If my child’s second language is Gaelic, I’m going to insist on a more globally-beneficial third, like Spanish, which instantly opens up the sunniest country in Europe, almost all of South America and a fair chunk of the southern states of the US.

Also, as I understand it, with Spanish you get Italian almost-free. It’s practically a two-for-one offer.

In Norway, they have a typically inclusive, egalitarian attitude to language learning. Almost everybody there studies English to an advanced level. Logically and correctly, they reckon that since there are 380 million Anglophones, and only five million Norwegians, they can’t beat’em. So they join ‘em.

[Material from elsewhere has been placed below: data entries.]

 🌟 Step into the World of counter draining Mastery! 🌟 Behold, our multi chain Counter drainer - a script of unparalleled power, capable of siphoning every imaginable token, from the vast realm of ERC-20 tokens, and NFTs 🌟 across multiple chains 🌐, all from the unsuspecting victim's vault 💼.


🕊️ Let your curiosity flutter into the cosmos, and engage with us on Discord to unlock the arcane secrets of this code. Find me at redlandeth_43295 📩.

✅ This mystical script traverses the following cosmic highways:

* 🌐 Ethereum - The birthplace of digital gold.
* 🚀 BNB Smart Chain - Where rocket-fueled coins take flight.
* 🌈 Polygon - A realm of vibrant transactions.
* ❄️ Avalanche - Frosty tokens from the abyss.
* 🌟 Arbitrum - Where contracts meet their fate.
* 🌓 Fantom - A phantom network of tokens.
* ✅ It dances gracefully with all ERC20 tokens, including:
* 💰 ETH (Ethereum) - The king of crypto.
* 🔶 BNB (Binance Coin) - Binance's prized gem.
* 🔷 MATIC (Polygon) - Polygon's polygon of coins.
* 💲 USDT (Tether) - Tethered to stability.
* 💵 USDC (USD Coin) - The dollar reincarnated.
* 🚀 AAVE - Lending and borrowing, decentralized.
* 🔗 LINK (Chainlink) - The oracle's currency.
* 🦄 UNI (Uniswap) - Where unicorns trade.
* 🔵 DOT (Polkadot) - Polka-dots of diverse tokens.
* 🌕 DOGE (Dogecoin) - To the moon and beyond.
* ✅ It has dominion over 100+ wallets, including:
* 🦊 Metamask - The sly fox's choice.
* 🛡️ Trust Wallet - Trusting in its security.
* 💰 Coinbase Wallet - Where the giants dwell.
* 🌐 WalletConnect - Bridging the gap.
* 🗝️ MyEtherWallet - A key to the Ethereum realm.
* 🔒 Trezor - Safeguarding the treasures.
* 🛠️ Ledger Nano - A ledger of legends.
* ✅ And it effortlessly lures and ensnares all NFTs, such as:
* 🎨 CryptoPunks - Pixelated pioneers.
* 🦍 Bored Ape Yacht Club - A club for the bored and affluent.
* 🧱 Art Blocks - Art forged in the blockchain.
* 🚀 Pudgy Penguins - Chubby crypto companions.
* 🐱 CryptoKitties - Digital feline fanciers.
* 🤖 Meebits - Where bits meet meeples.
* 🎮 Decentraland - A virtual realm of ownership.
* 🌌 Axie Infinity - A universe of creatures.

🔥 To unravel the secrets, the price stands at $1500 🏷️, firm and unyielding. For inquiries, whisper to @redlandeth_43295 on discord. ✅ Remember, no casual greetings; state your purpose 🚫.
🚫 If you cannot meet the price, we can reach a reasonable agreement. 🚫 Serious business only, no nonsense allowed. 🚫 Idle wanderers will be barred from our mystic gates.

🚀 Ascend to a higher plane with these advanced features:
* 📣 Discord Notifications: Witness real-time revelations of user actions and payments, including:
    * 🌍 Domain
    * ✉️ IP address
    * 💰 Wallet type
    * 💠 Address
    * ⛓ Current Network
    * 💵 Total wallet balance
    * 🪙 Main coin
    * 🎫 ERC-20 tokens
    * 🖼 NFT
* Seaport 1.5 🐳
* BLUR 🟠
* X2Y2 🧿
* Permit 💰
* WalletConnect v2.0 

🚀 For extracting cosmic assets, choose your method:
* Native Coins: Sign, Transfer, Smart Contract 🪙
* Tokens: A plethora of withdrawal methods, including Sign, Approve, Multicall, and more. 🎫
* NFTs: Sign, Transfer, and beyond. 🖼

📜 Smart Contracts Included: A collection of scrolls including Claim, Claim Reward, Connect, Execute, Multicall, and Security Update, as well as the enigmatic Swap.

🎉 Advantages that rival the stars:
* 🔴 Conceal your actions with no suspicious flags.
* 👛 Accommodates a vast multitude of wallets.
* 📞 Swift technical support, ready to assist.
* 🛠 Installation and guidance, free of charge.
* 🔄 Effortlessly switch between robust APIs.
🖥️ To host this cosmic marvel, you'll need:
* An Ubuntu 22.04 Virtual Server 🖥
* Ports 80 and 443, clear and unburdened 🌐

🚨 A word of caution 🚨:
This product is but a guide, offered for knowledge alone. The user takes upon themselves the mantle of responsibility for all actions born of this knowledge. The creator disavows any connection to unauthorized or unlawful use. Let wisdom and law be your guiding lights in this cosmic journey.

My main concerns are the sort of environmental changes that cause languages to become extinct. I’d rather we concentrate on saving people and the ecosystems that they are part of, and let the languages look after themselves.

Besides, we can still enjoy Latin texts, Ancient Greek myths, Viking sagas and suchlike, even if the languages they were written in have turned into others.

Nobody speaks Etruscan any more but hey, we got over it. As long as scholars can translate for us, all is not lost.

Diversity is fine, but I think I prefer unity and the things that bring us closer together. And perhaps before we’re down to just a handful of languages, someone will invent a Babel Fish as described in the Hitchhiker’s Guide to the Galaxy, or universal translator from TV series such as Star Trek. Then I’ll be free to choose a less worthy, but more fun, super power – like flying.